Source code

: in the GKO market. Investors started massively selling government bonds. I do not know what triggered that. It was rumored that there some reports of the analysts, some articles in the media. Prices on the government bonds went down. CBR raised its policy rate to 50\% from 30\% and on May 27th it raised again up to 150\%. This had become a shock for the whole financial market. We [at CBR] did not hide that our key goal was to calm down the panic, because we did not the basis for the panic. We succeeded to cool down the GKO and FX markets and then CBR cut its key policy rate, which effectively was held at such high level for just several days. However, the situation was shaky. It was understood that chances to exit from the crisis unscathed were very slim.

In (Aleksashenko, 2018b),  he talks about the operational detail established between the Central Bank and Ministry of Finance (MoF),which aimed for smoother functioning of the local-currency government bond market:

----------------

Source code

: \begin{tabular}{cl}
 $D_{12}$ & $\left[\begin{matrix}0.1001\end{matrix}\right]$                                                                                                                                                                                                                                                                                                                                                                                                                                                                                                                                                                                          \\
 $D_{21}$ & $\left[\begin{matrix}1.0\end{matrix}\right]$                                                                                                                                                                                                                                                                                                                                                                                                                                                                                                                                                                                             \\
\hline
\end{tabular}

----------------

WHAT IS REQUIRED:
Find the string "right" in the listing and copy every line in which it occurs.

ANSWER FOR THE TASK:
 $D_{12}$ & $\left[\begin{matrix}0.1001\end{matrix}\right]$                                                                                                                                                                                                                                                                                                                                                                                                                                                                                                                                                                                          \\
 $D_{21}$ & $\left[\begin{matrix}1.0\end{matrix}\right]$                                                                                                                                                                                                                                                                                                                                                                                                                                                                                                                                                                                             \\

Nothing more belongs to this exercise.